> [The task] Set down each line of the records once more, precisely, and omit the pictures.

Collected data
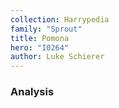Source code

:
 ```yaml
---
collection: Harrypedia
family: "Sprout"
title: Pomona
hero: "I0264"
author: Luke Schierer
---
```



### Analysis

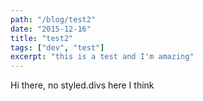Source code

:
 ```yaml
---
path: "/blog/test2"
date: "2015-12-16"
title: "test2"
tags: ["dev", "test"]
excerpt: "this is a test and I'm amazing"
---
```


Hi there, no styled.divs here I think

> [Final answer]
Source code

:
 ```yaml
---
collection: Harrypedia
family: "Sprout"
title: Pomona
hero: "I0264"
author: Luke Schierer
---
```



### Analysis

Source code

:
 ```yaml
---
path: "/blog/test2"
date: "2015-12-16"
title: "test2"
tags: ["dev", "test"]
excerpt: "this is a test and I'm amazing"
---
```


Hi there, no styled.divs here I think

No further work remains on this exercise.